If you want these dropdown menus to
appear only for certain fields, select the desired column or columns before you go to the menu bar to use
"Data/Filter/AutoFilter".
Advanced Filters
When you need to use filters on many fields, or more than two criteria on one or many fields or when you need to use
complex filters, leave the Autofilter aside and use the Advanced Filters.
Advanced filters are one of the most important tool to be used with databases. Here are a few tips on these filters.
Let's say we have a database with the following fields:
First Name | Name | Age | City | Sex | Weight |
The criteria range to filter members by the name of Thomas would be:
Name |
Thomas |
The criteria range to filter the women of Montreal would be:
Sex | City |
W | Montreal |
The criteria range to filter the women of Montreal and of Toronto would be:
Sex | City |
W | Montreal |
W | Toronto |
The criteria range to filter men between ages of 50 and 59 would be:
Sex | Age | Age | |
M | >=50 | <60 |
The criteria range to filter men between ages of 50 and 59 and all women would be:
Sex | Age | Age |
M | >=50 | <60 |
W |
Other Formulas and tips Useful with Excel as a Database
If you want to use
dates and numbers that are in text format for calculations, select any empty cell, and use
Copy and PasteSpecial/Add on the text cells.

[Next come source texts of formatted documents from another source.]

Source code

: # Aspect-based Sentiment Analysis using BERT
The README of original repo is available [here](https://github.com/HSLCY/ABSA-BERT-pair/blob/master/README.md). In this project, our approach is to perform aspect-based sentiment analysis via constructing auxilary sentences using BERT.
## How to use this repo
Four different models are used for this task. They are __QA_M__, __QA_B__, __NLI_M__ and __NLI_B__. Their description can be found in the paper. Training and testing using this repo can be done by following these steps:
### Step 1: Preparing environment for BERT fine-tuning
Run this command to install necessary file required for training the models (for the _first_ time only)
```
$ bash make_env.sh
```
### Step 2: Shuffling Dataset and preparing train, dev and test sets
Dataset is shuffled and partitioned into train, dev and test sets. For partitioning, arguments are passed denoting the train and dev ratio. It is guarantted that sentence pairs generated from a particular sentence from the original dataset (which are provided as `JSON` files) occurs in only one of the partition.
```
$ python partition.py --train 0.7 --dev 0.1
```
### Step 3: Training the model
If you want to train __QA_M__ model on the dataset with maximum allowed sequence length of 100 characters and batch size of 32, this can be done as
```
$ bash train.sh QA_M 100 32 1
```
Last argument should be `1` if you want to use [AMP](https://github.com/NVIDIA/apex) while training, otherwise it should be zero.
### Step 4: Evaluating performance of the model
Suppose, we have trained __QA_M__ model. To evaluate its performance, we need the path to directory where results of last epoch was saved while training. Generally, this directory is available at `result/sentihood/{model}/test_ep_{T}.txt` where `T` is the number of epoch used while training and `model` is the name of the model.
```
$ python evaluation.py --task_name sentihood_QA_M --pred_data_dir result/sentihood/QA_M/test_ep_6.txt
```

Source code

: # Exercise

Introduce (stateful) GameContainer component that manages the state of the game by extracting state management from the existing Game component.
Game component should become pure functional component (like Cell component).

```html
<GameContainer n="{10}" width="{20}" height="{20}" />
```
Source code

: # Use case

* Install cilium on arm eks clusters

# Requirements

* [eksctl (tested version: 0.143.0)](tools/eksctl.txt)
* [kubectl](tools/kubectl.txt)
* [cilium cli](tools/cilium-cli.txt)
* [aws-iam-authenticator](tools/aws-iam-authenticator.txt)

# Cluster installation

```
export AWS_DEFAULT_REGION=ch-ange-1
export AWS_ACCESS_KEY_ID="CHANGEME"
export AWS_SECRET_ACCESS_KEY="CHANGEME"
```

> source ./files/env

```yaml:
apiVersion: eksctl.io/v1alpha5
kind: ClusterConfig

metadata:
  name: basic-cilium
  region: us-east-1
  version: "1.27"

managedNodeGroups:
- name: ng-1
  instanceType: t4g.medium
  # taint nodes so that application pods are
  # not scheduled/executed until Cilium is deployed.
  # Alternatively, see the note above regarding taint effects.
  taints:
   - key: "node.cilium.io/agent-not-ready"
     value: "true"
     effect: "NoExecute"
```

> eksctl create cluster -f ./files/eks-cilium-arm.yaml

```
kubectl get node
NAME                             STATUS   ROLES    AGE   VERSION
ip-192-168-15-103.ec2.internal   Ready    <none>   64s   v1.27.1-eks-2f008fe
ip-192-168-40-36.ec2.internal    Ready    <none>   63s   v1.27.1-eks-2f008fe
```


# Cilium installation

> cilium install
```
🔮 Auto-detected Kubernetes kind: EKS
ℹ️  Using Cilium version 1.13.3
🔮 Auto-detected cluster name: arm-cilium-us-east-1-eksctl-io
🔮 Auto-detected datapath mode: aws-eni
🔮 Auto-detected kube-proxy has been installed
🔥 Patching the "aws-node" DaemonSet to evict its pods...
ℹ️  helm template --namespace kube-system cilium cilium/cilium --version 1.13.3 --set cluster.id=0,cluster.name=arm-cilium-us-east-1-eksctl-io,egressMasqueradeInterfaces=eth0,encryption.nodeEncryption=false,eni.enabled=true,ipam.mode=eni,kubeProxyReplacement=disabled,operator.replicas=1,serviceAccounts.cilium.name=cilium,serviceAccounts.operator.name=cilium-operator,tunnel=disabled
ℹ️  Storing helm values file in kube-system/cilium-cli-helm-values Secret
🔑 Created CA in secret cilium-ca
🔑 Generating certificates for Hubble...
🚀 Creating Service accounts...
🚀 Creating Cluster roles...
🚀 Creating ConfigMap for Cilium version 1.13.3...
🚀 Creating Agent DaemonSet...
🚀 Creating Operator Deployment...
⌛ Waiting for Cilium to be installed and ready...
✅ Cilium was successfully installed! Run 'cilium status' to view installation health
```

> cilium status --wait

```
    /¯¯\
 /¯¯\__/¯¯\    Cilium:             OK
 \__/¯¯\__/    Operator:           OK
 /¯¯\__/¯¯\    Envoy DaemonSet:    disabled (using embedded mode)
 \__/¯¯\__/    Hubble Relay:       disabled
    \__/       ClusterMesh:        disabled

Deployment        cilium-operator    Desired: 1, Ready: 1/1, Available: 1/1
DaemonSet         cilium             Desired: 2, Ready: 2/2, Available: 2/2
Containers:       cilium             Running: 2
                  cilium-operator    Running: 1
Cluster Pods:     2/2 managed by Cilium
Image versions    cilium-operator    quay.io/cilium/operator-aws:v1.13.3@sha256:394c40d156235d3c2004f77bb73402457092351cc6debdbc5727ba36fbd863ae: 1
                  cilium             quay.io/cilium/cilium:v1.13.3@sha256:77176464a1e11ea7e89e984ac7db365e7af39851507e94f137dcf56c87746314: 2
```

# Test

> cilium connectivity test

Your dates and numbers will become usable in calculations.
SUBTOTAL
The function SUBTOTAL allows (among other operations) to count, to sum or to calculate
the average of non-filtered elements of a database. The function requires two arguments, the first is a number between
"1" and "11" that specifies the operation to be performed (for ex. "1" is for average,
"2" is for count and "9" is for sum) and, the second is the range covered by the function.
=SUBTOTAL(9,B2:B45)
This formula will sum the values in range (B2:B45) for records that are not
filtered when a filter is applied on the database.